Quanto à relação conflituosa de Pompeia, Mário e Nava com a própria sexualidade, basta pensar em como o “pecado cristão, ora jungido ao mistério pagão” complicou mesmo a vida de um autor como o alexandrino grego Konstantínos Kaváfis, muito mais aberto sobre sua vida sexual em sua obra, e que no entanto demonstrou agonia de culpa em vários poemas.

Esta, portanto, não é uma conversa sobre literatura, mas sobre política, e ela ainda nos importa e informa. A entrevista de Drummond é tristíssima quando pensamos em sua data, 1984. No ano anterior, Ana Cristina Cesar cometera suicídio no mesmo Rio de Janeiro. O silêncio em torno de sua sexualidade até hoje mostra como certas coisas não mudaram desde os dias de Mário de Andrade. Naquele momento, o número de assassinatos contra homossexuais no Brasil já era algo assustador, como vemos no documentário de Rita Moreira, Temporada de caça (1988), trazendo entrevistas com José Celso Martinez Corrêa e com os poetas Roberto Piva e Néstor Perlongher.
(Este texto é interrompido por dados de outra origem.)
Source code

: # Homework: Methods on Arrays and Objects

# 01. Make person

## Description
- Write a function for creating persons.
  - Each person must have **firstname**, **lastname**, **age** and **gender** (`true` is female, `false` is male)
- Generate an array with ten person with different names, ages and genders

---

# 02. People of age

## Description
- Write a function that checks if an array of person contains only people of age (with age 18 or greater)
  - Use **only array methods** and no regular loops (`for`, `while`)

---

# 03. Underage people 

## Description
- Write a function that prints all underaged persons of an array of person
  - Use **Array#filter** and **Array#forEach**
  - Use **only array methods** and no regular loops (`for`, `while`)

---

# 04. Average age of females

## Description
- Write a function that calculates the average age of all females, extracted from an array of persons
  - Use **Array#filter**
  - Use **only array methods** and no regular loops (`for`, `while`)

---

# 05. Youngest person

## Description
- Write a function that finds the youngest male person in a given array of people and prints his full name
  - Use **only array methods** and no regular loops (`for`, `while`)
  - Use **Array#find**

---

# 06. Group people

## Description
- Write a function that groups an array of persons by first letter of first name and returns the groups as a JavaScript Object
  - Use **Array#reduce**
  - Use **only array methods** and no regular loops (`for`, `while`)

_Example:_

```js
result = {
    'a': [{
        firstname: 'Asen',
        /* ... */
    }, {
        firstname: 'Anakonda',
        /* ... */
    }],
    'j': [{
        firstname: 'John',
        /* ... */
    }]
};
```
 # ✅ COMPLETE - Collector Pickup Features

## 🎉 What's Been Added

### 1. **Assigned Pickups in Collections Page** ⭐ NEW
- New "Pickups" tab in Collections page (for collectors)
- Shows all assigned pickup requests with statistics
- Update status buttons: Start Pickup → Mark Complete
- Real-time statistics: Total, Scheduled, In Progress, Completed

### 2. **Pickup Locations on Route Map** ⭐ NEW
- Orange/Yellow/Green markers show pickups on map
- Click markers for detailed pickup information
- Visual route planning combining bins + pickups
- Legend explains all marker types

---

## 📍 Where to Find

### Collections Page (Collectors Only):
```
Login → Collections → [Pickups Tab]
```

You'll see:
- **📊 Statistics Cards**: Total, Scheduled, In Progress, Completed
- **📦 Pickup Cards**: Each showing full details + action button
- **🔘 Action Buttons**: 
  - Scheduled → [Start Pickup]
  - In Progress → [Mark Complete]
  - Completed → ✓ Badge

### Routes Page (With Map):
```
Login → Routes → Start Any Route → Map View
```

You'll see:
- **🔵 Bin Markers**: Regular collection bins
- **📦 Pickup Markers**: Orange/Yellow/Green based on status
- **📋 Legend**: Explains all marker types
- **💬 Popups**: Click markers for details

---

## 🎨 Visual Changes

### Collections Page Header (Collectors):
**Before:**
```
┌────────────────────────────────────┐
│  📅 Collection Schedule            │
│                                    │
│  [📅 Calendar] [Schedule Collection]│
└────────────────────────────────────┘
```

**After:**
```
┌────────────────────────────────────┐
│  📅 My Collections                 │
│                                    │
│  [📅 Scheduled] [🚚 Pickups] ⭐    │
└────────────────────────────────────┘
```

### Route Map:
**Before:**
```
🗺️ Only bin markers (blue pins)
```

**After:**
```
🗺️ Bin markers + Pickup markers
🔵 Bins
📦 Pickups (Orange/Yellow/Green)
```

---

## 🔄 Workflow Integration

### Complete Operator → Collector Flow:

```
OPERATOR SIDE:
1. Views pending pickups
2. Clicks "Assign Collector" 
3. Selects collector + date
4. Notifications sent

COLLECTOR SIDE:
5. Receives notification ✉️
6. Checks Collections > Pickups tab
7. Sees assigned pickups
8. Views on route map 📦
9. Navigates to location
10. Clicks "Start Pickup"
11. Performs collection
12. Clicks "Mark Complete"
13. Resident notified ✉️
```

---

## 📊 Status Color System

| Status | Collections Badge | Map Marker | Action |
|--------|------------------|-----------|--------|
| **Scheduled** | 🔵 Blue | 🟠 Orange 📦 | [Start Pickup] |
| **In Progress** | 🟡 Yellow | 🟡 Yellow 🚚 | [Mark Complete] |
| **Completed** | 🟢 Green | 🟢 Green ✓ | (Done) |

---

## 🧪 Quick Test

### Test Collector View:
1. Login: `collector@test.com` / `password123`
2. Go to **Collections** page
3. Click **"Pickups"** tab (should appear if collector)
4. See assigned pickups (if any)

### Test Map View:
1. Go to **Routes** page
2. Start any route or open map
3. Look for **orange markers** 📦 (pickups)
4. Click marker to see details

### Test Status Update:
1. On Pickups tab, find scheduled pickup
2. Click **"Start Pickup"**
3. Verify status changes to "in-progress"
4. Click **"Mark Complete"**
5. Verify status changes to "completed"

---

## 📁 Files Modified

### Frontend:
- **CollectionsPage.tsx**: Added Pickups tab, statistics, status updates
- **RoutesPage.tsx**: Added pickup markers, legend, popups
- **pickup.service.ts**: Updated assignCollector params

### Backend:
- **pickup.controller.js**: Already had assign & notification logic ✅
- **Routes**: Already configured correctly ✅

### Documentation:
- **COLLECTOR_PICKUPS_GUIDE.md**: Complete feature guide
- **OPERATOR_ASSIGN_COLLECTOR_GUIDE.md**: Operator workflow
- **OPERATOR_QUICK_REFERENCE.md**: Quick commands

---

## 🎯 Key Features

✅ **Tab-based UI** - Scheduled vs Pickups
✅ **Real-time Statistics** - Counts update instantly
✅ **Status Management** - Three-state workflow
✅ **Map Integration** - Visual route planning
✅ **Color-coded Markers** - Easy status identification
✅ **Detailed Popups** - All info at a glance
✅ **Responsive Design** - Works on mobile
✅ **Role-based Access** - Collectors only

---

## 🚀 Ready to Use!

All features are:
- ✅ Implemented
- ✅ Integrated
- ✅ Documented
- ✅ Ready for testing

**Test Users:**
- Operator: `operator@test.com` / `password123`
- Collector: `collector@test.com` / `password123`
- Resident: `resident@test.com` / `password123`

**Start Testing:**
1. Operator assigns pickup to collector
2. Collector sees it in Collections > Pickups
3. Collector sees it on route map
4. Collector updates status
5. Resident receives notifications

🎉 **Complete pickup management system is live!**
Portanto, a relação da intelectualidade brasileira com a questão continua difícil. Com a liberdade pessoal de homens como Lúcio Cardoso, Roberto Piva, Néstor Perlongher convivia o silêncio em torno de Mário de Andrade, Pedro Nava e Ana Cristina Cesar. Neste aspecto, Marcus Fabiano Gonçalves lembra-nos de algo muito importante, muitas vezes ignorada nesta discussão: as diferenças no Brasil que esta questão suscita quando trazemos à conversa a pluralidade religiosa, étnica e de classe do país. Sobre isso, ele mencionou o documentário Tomba Homem (2008), de Gibi Cardoso, sobre o último travesti da geração de Madame Satã e Cintura Fina:

“É bom lembrar que também temos uma outra tradição homoerótica entre nós: aquela de rua e de franca ascendência africana, calcada sobre a tolerância do candomblé e da umbanda às articulações de gênero não tradicionais. No Rio, por certo não é à toa que a distinta Glória do Dr. Pedro Nava faça fronteira com a sombria Lapa de tantos malandros famosos e anônimos.” – Marcus Fabiano Gonçalves na redes sociais.

Pela memória de Pompeia, Mário de Andrade, Nava, Cesar, Martinez Corrêa e por aqueles que continuam matando-se e sendo mortos no Brasil por sua sexualidade, é urgente que aprendamos a falar sobre isso como adultos.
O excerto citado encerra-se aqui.